(Jamaica Gleaner) Tax officials are warning that there will be no ease-up in the intensity with which they are going after delinquent taxpayers, chief among them being entertainers, businessmen and professionals.
On Friday, the authorities seized two high-end motor vehicles from the upper St Andrew home of dancehall superstar Rodney Pryce, otherwise known as ‘Bounty Killer.’
The authorities say the entertainer, who was recently stripped of his US visa, was a delinquent taxpayer but would give no details about his case.
Pryce, whose Range Rover and a Land Cruiser were taken by the tax department’s special enforcement team, is said to owe millions of dollars in taxes.

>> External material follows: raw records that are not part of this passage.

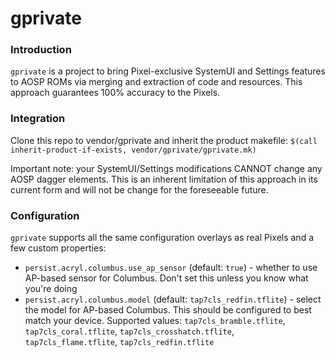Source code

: # gprivate
### Introduction
`gprivate` is a project to bring Pixel-exclusive SystemUI and Settings features to AOSP ROMs via merging and extraction of code and resources. This approach guarantees 100% accuracy to the Pixels.
### Integration
Clone this repo to vendor/gprivate and inherit the product makefile:
`$(call inherit-product-if-exists, vendor/gprivate/gprivate.mk)`

Important note: your SystemUI/Settings modifications CANNOT change any AOSP dagger elements. This is an inherent limitation of this approach in its current form and will not be change for the foreseeable future.

### Configuration
`gprivate` supports all the same configuration overlays as real Pixels and a few custom properties:
* `persist.acryl.columbus.use_ap_sensor` (default: `true`) - whether to use AP-based sensor for Columbus. Don't set this unless you know what you're doing
* `persist.acryl.columbus.model` (default: `tap7cls_redfin.tflite`) - select the model for AP-based Columbus. This should be configured to best match your device. Supported values: `tap7cls_bramble.tflite`, `tap7cls_coral.tflite`, `tap7cls_crosshatch.tflite`, `tap7cls_flame.tflite`, `tap7cls_redfin.tflite`

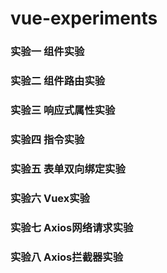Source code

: # vue-experiments
### 实验一 组件实验
### 实验二 组件路由实验
### 实验三 响应式属性实验
### 实验四 指令实验
### 实验五 表单双向绑定实验
### 实验六 Vuex实验
### 实验七 Axios网络请求实验
### 实验八 Axios拦截器实验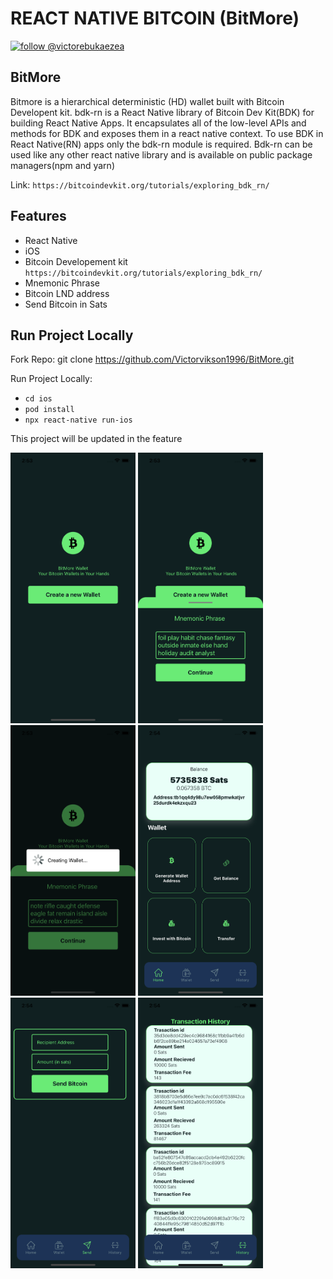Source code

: # REACT NATIVE BITCOIN (BitMore)

[![follow @victorebukaezea](https://img.shields.io/twitter/follow/victorebukaezea.svg?style=for-the-badge&logo=TWITTER&logoColor=FFFFFF&labelColor=00aced&logoWidth=20&color=lightgray)](https://twitter.com/victorebukaezea)

## BitMore

Bitmore is a hierarchical deterministic (HD) wallet built with Bitcoin Developent kit. bdk-rn is a React Native library of Bitcoin Dev Kit(BDK) for building React Native Apps. It encapsulates all of the low-level APIs and methods for BDK and exposes them in a react native context. To use BDK in React Native(RN) apps only the bdk-rn module is required. Bdk-rn can be used like any other react native library and is available on public package managers(npm and yarn)

Link: `https://bitcoindevkit.org/tutorials/exploring_bdk_rn/`

## Features

- React Native
- iOS
- Bitcoin Developement kit `https://bitcoindevkit.org/tutorials/exploring_bdk_rn/`
- Mnemonic Phrase
- Bitcoin LND address
- Send Bitcoin in Sats

## Run Project Locally

Fork Repo: git clone https://github.com/Victorvikson1996/BitMore.git

Run Project Locally:

- `cd ios `
- `pod install`
- `npx react-native run-ios`

This project will be updated in the feature

<p float="left">
  <img src="screenshots/Image1.png?raw=true" width="200" />
  <img src="screenshots/Image2.png?raw=true" width="200" />
   <img src="screenshots/Image3.png?raw=true" width="200" />
  <img src="screenshots/Image4.png?raw=true" width="200" />
   <img src="screenshots/Image5.png?raw=true" width="200" />
  <img src="screenshots/Image6.png?raw=true" width="200" />
</p>
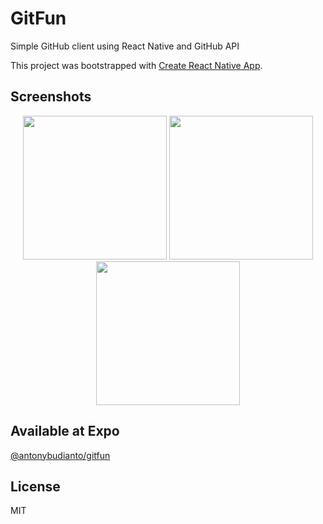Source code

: # GitFun

Simple GitHub client using React Native and GitHub API

This project was bootstrapped with [Create React Native App](https://github.com/react-community/create-react-native-app).

## Screenshots
<p align="center">
  <img src="https://lh6.googleusercontent.com/FFc7FbSX7lWmJe-4IObFUfKGzICZzAodhA2nj0lPue14h2SYqBOwlJVoFa5afQbsLNsMfeUf78efXeg=w2880-h1454-rw" width="230"/>
  <img src="https://lh3.googleusercontent.com/ZL5YeXNEfc8JCAdrxesKmMI1DsP0EmuEQeDnjh3X7oGX_MzVyY2-UVTOBvi-g5pqeL_ghO-L6ZQpLmg=w2880-h1454" width="230"/>
  <img src="https://lh6.googleusercontent.com/tC40TSU4C9VtxsQJF3bewN2MeH0dJixx-BcoLj3EWnbtmK7Qu1DnzaI2Y0C-t-8timxj5Zs1wYWqaR8=w2880-h1454" width="230"/>
</p>

## Available at Expo
[@antonybudianto/gitfun](https://exp.host/@antonybudianto/gitfun)

## License
MIT
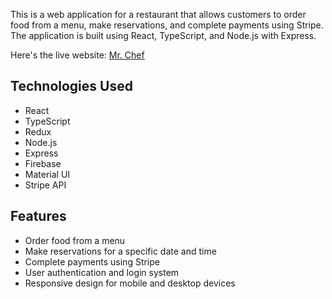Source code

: 

This is a web application for a restaurant that allows customers to order food from a menu, make reservations, and complete payments using Stripe. The application is built using React, TypeScript, and Node.js with Express.



Here's the live website: [Mr. Chef](https://bitcafeteria.onrender.com/)

## Technologies Used

- React
- TypeScript
- Redux
- Node.js
- Express
- Firebase
- Material UI
- Stripe API

## Features

- Order food from a menu
- Make reservations for a specific date and time
- Complete payments using Stripe
- User authentication and login system
- Responsive design for mobile and desktop devices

However, an attorney close to the case said the entertainer has been paying his taxes. The attorney said he has filed his annual returns and made payments, but objected when the tax department assessed him for far more than he had paid.
Communications director at the Tax Administration Department Merris Haughton told The Gleaner, “There is a serious problem with delinquency right across the board … entertainers, business persons and professionals.”
Last month, the tax department seized a luxury Mercedes-Benz motorcar from the Hillcrest Avenue home of dancehall star Elephant Man, whose real name is Oneil Bryan.
Grammy-award winning deejay ‘Beenie Man,‘ whose real name is Moses Davis, was also hauled before the tax court in 2008 for allegedly owing millions of dollars in taxes.
Haughton said the tax department was not singling out entertainers, but indicated that a number of them are in arrears.
However, since the crackdown against delinquent taxpayers, she said there has been a significant improvement in the number of persons who have come forward and made payments, or made arrangements to pay.
Meanwhile, Finance Minister Audley Shaw again sounded the warning to tax dodgers yesterday during a joint press conference with representatives of the International Monetary Fund.
“I want to promise every recalcitrant, everyone who continues to plunder the public purse, be warned that we coming,” Shaw said.
During his budget presentation in April, Shaw announced that the taxman would be targeting professional groups such as lawyers and doctors, and artisans such as masons who, the minister said, are not paying their fair share of taxes.
“Our goal is to stamp out this pervasive culture of tax evasion which has as its motto, ‘catch me if you can’. Our response, resonant with steely determination will be, ‘Yes, we can,’“ the finance minister told Parliament.
“We need to stop paying lip service to combating the scourge of tax evasion,” Shaw said as he promised to tighten laws and increase penalties, including custodial sentences, in the fight against tax cheats.